The Police Association says Police Minister Stuart Nash will be breaking his promise if he doesn't include staff turnover in the government's police staffing target.
Up until yesterday Mr Nash said the government was striving for 1800 additional police staff.
So far there have been almost 1700 new recruits, meaning there are about 892 additional staff once attrition rates are accounted for.
Speaking at the Police Association conference on Tuesday, Mr Nash was clear as to what 1800 officers meant.
"That's 1800 more police over and above the current rate, not 1800 more graduates, 1800 more police, as well as 475 more non-sworn staff," he said.
But yesterday during Parliament's Question Time, Mr Nash told Winston Peters the number was for 1800 new staff and they were going to meet that number soon.
Police Association president Chris Cahill said he would be breaking his promise if that was true.
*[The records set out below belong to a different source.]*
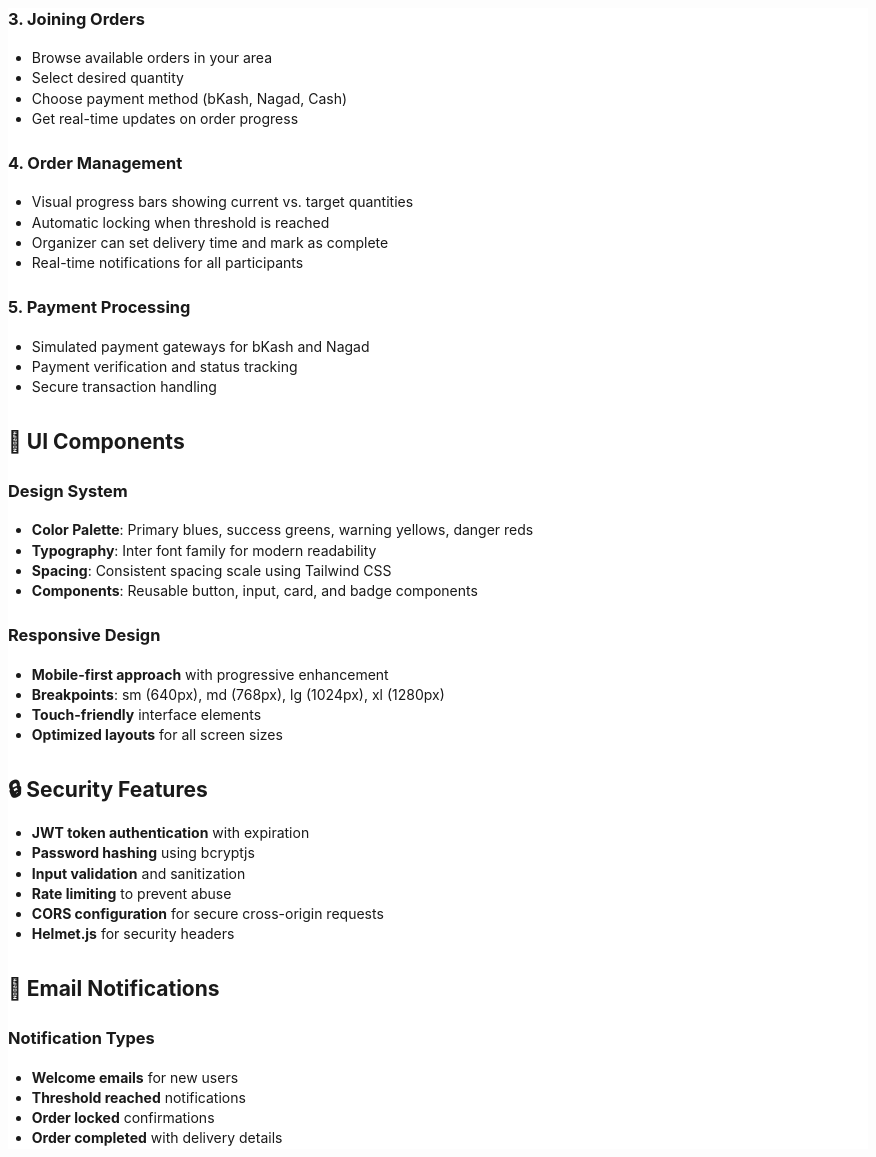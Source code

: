 ### 3. Joining Orders
- Browse available orders in your area
- Select desired quantity
- Choose payment method (bKash, Nagad, Cash)
- Get real-time updates on order progress

### 4. Order Management
- Visual progress bars showing current vs. target quantities
- Automatic locking when threshold is reached
- Organizer can set delivery time and mark as complete
- Real-time notifications for all participants

### 5. Payment Processing
- Simulated payment gateways for bKash and Nagad
- Payment verification and status tracking
- Secure transaction handling

## 🎨 UI Components

### Design System
- **Color Palette**: Primary blues, success greens, warning yellows, danger reds
- **Typography**: Inter font family for modern readability
- **Spacing**: Consistent spacing scale using Tailwind CSS
- **Components**: Reusable button, input, card, and badge components

### Responsive Design
- **Mobile-first approach** with progressive enhancement
- **Breakpoints**: sm (640px), md (768px), lg (1024px), xl (1280px)
- **Touch-friendly** interface elements
- **Optimized layouts** for all screen sizes

## 🔒 Security Features

- **JWT token authentication** with expiration
- **Password hashing** using bcryptjs
- **Input validation** and sanitization
- **Rate limiting** to prevent abuse
- **CORS configuration** for secure cross-origin requests
- **Helmet.js** for security headers

## 📧 Email Notifications

### Notification Types
- **Welcome emails** for new users
- **Threshold reached** notifications
- **Order locked** confirmations
- **Order completed** with delivery details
"We've been promised 1800 extra police officers, everyone is very clear of that and I challenge people to go back and listen to what has been said by politicians previously and come up with any other interpretations," he said.
Mr Cahill said he was just hoping that there had been some confusion because the association and police were very clear on what has been promised.
But New Zealand First Leader Winston Peters, whose party negotiated for 1800 extra staff in the coalition agreement, insisted that never meant increasing the overall number of police by that number.
"We didn't say 1800 new police net, did we?" he said.
But net or gross National's police spokesperson Brett Hudson said the police minister can't deliver on either.
"The minister knows he can't possibly get there before the end of the parliamentary term, but he either breaks the promise by not delivering it at the end of the term, or he breaks the promise by following through with this giant shift in the goal posts and try and claim a completely different target," he said.